Segment Start: Dataset extract

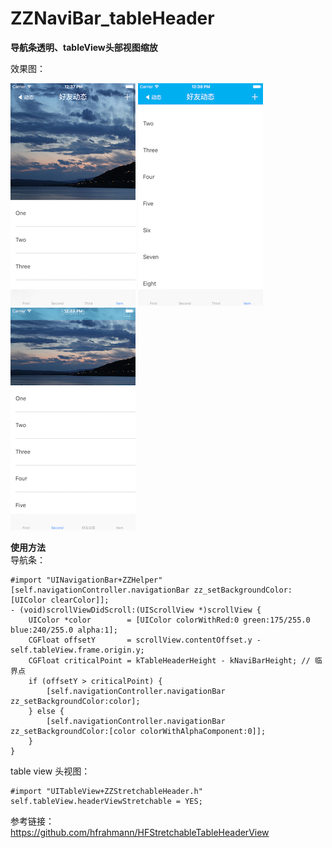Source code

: # ZZNaviBar_tableHeader

**导航条透明、tableView头部视图缩放**  

效果图：

![](./images/1.png)
![](./images/2.png)
![](./images/3.png)

**使用方法**  
导航条：

```
#import "UINavigationBar+ZZHelper"
[self.navigationController.navigationBar zz_setBackgroundColor:[UIColor clearColor]];
- (void)scrollViewDidScroll:(UIScrollView *)scrollView {
    UIColor *color        = [UIColor colorWithRed:0 green:175/255.0 blue:240/255.0 alpha:1];    
    CGFloat offsetY       = scrollView.contentOffset.y - self.tableView.frame.origin.y;
    CGFloat criticalPoint = kTableHeaderHeight - kNaviBarHeight; // 临界点
    if (offsetY > criticalPoint) {
        [self.navigationController.navigationBar zz_setBackgroundColor:color];
    } else {
        [self.navigationController.navigationBar zz_setBackgroundColor:[color colorWithAlphaComponent:0]];
    }
}
```

table view 头视图：  

```
#import "UITableView+ZZStretchableHeader.h"
self.tableView.headerViewStretchable = YES;
```

参考链接：  
<https://github.com/hfrahmann/HFStretchableTableHeaderView>
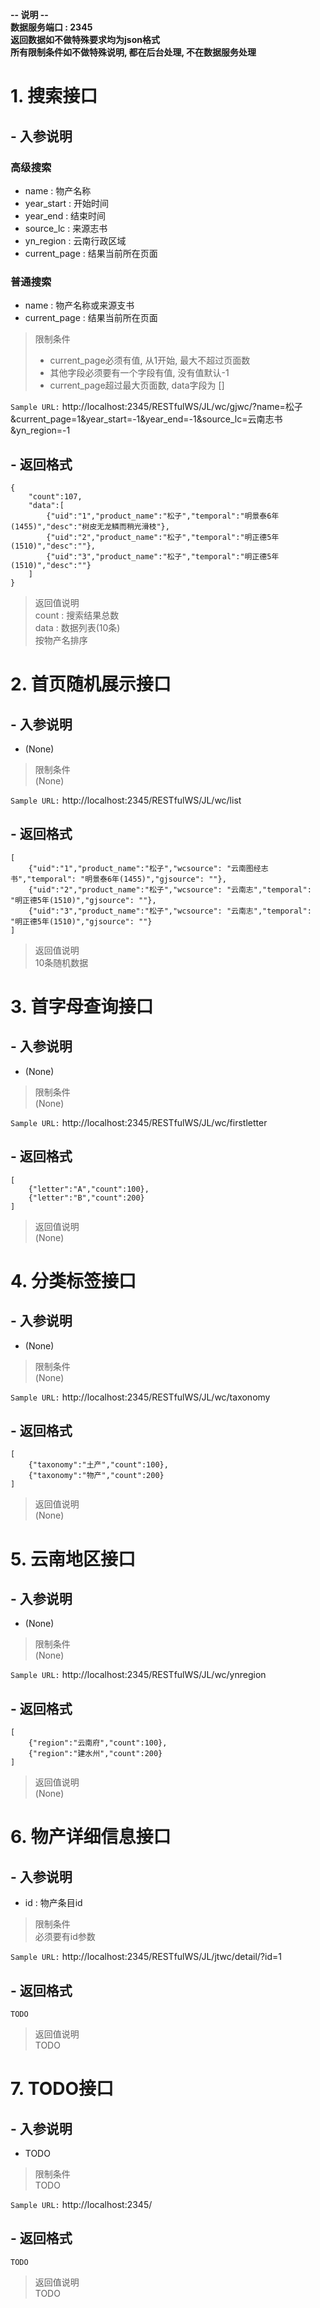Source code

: **-- 说明 --**  
**数据服务端口 : 2345**  
**返回数据如不做特殊要求均为json格式**  
**所有限制条件如不做特殊说明, 都在后台处理, 不在数据服务处理**

# 1. 搜索接口

##  - 入参说明
### 高级搜索
* name : 物产名称
* year_start : 开始时间
* year_end : 结束时间
* source_lc : 来源志书
* yn_region : 云南行政区域
* current_page : 结果当前所在页面

### 普通搜索
* name : 物产名称或来源支书
* current_page : 结果当前所在页面

> 限制条件  
> * current_page必须有值, 从1开始, 最大不超过页面数  
> * 其他字段必须要有一个字段有值, 没有值默认-1
> * current_page超过最大页面数, data字段为 []

`Sample URL:`
http://localhost:2345/RESTfulWS/JL/wc/gjwc/?name=松子&current_page=1&year_start=-1&year_end=-1&source_lc=云南志书&yn_region=-1

## - 返回格式
```
{
    "count":107,
    "data":[
        {"uid":"1","product_name":"松子","temporal":"明景泰6年(1455)","desc":"树皮无龙鳞而稍光滑枝"},
        {"uid":"2","product_name":"松子","temporal":"明正德5年(1510)","desc":""},
        {"uid":"3","product_name":"松子","temporal":"明正德5年(1510)","desc":""}
    ]
}
```
> 返回值说明  
> count : 搜索结果总数  
> data : 数据列表(10条)  
> 按物产名排序

# 2. 首页随机展示接口

##  - 入参说明
* (None)

> 限制条件  
> (None)

`Sample URL:`
http://localhost:2345/RESTfulWS/JL/wc/list

## - 返回格式
```
[
    {"uid":"1","product_name":"松子","wcsource": "云南图经志书","temporal": "明景泰6年(1455)","gjsource": ""},
    {"uid":"2","product_name":"松子","wcsource": "云南志","temporal": "明正德5年(1510)","gjsource": ""},
    {"uid":"3","product_name":"松子","wcsource": "云南志","temporal": "明正德5年(1510)","gjsource": ""}
]
```

> 返回值说明  
> 10条随机数据

# 3. 首字母查询接口

##  - 入参说明
* (None)

> 限制条件  
> (None)

`Sample URL:`
http://localhost:2345/RESTfulWS/JL/wc/firstletter

## - 返回格式
```
[
    {"letter":"A","count":100},
    {"letter":"B","count":200}
]
```

> 返回值说明  
> (None)

# 4. 分类标签接口

##  - 入参说明
* (None)

> 限制条件  
> (None)

`Sample URL:`
http://localhost:2345/RESTfulWS/JL/wc/taxonomy

## - 返回格式
```
[
    {"taxonomy":"土产","count":100},
    {"taxonomy":"物产","count":200}
]
```

> 返回值说明  
> (None)

# 5. 云南地区接口

##  - 入参说明
* (None)

> 限制条件  
> (None)

`Sample URL:`
http://localhost:2345/RESTfulWS/JL/wc/ynregion

## - 返回格式
```
[
    {"region":"云南府","count":100},
    {"region":"建水州","count":200}
]
```

> 返回值说明  
> (None)

# 6. 物产详细信息接口

##  - 入参说明
* id : 物产条目id

> 限制条件  
> 必须要有id参数

`Sample URL:`
http://localhost:2345/RESTfulWS/JL/jtwc/detail/?id=1

## - 返回格式
```
TODO
```

> 返回值说明  
> TODO

# 7. TODO接口

##  - 入参说明
* TODO

> 限制条件  
> TODO

`Sample URL:`
http://localhost:2345/

## - 返回格式
```
TODO
```

> 返回值说明  
> TODO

Segment End: Dataset extract

■ **What is expected**: If a line in the material contains the word "UIColor", copy that line.

■ **Task response**:
[self.navigationController.navigationBar zz_setBackgroundColor:[UIColor clearColor]];
    UIColor *color        = [UIColor colorWithRed:0 green:175/255.0 blue:240/255.0 alpha:1];    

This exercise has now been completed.